(Entries taken from a collection)
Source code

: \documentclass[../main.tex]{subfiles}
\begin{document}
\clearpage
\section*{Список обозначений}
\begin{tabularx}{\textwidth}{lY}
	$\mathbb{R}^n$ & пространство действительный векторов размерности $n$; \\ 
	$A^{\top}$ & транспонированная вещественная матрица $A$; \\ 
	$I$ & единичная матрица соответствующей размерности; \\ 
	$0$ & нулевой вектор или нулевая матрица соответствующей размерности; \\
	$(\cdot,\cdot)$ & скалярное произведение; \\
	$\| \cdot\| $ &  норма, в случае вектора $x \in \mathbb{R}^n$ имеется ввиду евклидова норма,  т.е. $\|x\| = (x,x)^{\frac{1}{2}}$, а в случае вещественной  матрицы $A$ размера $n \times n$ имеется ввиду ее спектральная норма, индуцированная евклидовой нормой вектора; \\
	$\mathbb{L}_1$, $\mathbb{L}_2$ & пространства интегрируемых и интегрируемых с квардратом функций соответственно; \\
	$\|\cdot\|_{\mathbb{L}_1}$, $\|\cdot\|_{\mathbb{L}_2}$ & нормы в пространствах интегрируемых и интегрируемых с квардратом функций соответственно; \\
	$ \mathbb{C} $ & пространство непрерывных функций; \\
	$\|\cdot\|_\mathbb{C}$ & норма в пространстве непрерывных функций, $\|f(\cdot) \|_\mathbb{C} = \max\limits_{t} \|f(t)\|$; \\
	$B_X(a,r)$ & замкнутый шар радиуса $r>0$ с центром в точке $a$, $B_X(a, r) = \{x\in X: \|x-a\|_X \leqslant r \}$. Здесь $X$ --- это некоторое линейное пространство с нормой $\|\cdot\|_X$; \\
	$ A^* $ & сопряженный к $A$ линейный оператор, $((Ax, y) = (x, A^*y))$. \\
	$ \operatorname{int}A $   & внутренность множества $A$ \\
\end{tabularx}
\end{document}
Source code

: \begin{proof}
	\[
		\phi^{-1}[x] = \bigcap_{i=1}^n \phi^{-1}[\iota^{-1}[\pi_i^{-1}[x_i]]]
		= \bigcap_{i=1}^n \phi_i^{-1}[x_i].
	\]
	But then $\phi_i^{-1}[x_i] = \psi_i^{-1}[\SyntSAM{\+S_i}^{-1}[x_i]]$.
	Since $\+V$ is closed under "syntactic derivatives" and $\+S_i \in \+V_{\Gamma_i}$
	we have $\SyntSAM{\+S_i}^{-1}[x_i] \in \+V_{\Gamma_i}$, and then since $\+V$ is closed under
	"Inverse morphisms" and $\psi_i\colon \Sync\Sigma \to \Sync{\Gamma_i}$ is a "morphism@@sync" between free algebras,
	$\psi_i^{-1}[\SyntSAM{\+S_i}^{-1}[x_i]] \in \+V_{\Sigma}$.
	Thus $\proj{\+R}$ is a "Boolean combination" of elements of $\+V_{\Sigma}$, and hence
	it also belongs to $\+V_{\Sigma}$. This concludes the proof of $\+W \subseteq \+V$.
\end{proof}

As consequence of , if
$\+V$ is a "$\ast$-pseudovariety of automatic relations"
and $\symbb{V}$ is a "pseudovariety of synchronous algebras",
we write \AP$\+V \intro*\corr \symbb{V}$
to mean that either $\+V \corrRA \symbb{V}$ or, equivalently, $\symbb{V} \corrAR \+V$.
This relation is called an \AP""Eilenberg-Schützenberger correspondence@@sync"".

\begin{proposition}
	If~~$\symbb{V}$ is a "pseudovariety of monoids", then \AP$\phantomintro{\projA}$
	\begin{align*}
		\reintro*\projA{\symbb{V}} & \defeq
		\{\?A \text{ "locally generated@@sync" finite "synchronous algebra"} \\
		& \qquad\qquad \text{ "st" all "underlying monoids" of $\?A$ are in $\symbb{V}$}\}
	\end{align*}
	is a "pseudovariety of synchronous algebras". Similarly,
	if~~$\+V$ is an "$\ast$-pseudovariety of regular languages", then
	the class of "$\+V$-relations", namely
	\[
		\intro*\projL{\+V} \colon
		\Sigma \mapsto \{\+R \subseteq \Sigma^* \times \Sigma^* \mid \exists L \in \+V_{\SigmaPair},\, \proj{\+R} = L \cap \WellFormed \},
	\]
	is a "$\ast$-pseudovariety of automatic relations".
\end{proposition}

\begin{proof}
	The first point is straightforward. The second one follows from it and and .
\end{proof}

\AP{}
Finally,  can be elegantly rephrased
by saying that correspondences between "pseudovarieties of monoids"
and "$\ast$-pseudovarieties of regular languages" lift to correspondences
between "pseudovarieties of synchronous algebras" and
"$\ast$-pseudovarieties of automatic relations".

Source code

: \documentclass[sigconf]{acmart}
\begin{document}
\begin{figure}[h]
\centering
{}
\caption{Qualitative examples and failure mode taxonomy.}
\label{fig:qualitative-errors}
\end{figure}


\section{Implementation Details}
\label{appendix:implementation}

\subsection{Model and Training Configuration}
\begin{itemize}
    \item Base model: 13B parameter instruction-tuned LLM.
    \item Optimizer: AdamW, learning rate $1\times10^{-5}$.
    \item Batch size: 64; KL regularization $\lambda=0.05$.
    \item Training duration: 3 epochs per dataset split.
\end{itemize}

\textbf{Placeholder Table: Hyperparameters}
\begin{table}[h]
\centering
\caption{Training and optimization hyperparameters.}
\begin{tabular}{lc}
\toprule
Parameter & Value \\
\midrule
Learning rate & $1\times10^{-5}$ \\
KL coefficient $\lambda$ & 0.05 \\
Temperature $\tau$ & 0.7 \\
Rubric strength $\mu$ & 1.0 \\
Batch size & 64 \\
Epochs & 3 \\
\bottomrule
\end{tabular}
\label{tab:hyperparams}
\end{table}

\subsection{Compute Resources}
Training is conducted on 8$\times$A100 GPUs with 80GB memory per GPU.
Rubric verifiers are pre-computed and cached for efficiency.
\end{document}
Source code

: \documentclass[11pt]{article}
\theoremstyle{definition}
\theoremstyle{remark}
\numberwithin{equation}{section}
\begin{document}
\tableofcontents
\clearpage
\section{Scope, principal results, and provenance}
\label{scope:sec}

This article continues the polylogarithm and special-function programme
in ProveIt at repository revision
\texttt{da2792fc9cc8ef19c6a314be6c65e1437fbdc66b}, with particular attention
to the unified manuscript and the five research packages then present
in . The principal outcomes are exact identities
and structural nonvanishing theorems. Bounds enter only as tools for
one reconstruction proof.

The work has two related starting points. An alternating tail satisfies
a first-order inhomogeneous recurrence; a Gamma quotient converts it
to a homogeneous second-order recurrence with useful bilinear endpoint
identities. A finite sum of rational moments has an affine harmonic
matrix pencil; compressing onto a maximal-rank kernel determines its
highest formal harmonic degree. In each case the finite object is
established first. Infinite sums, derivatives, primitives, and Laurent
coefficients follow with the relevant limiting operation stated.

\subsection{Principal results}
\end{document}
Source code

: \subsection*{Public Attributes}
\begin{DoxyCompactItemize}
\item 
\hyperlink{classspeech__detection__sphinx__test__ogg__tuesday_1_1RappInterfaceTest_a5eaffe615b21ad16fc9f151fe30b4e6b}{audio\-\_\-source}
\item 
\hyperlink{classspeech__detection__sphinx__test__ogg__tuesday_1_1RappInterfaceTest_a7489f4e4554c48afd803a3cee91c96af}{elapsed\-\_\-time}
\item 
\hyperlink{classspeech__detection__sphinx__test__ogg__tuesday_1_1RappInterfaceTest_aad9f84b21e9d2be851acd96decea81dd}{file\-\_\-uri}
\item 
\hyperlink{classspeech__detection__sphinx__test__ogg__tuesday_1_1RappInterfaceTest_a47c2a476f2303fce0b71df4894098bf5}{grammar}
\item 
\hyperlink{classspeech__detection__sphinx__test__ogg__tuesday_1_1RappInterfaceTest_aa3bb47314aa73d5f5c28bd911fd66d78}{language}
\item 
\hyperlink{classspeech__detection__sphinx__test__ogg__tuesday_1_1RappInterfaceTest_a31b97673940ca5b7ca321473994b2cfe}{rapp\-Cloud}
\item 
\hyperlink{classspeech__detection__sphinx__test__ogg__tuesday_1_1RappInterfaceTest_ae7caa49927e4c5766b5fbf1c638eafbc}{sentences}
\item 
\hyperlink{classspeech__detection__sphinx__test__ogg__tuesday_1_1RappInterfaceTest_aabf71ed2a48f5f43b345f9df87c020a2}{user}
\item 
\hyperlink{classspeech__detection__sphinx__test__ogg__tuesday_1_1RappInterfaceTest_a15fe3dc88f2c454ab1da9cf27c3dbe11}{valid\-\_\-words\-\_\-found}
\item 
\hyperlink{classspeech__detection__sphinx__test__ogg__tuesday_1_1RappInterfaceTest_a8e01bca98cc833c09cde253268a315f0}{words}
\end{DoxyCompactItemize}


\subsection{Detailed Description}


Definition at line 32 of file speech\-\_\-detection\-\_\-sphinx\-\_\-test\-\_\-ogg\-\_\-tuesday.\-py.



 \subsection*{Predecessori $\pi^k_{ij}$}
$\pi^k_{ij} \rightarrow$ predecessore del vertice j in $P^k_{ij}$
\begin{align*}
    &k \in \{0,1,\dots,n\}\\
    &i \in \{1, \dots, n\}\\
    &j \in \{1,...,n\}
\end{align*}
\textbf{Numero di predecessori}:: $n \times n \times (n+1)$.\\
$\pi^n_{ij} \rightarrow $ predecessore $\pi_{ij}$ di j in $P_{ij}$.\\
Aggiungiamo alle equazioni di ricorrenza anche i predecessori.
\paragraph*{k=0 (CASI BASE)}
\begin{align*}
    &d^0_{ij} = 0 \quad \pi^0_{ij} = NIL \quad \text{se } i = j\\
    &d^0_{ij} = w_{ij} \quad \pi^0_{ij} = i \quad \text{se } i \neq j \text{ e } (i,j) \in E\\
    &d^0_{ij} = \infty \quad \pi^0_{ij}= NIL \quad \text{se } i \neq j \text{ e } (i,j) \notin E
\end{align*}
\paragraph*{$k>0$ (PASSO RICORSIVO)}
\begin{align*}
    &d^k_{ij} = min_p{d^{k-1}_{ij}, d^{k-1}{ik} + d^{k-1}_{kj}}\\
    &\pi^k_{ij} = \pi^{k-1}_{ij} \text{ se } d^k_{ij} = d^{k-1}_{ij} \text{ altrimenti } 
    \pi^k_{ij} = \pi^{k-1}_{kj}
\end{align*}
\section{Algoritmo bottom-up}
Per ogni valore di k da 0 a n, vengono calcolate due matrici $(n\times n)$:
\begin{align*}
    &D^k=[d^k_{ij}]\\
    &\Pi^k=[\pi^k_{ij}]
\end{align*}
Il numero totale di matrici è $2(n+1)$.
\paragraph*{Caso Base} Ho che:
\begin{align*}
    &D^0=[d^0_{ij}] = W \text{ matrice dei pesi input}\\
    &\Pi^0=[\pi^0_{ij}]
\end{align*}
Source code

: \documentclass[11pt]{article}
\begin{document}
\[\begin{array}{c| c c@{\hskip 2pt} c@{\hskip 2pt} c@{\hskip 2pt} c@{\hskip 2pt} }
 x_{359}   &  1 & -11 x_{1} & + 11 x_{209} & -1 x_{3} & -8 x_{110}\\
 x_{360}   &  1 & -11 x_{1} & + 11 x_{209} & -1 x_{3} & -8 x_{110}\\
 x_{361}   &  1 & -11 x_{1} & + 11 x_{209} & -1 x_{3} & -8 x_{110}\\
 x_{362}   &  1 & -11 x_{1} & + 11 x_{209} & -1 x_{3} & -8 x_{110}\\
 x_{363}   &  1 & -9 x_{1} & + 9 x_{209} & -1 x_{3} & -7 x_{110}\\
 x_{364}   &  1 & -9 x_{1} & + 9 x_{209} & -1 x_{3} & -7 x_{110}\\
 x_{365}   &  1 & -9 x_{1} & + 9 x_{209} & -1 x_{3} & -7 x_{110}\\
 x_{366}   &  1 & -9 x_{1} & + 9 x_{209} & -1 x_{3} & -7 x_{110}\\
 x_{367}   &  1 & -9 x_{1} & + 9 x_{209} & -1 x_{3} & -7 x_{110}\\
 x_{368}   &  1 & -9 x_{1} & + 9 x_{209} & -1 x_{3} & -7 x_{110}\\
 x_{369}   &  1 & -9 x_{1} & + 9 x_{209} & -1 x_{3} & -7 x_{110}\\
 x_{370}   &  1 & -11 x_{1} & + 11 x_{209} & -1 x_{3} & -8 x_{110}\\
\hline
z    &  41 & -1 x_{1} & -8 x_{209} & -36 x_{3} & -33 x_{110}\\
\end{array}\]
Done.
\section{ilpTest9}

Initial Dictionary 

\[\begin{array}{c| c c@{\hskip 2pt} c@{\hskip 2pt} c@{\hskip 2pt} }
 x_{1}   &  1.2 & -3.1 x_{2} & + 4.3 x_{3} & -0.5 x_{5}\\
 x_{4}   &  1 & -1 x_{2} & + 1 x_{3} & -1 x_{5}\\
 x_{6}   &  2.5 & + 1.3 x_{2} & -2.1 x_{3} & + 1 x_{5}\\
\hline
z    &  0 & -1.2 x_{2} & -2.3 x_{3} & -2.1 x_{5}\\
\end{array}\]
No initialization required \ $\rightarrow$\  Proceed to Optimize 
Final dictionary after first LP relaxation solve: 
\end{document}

• PROBLEM TO SOLVE
Within the entries, find all lines that contain "соответственно" and copy each one.

• RESULT
	$\mathbb{L}_1$, $\mathbb{L}_2$ & пространства интегрируемых и интегрируемых с квардратом функций соответственно; \\
	$\|\cdot\|_{\mathbb{L}_1}$, $\|\cdot\|_{\mathbb{L}_2}$ & нормы в пространствах интегрируемых и интегрируемых с квардратом функций соответственно; \\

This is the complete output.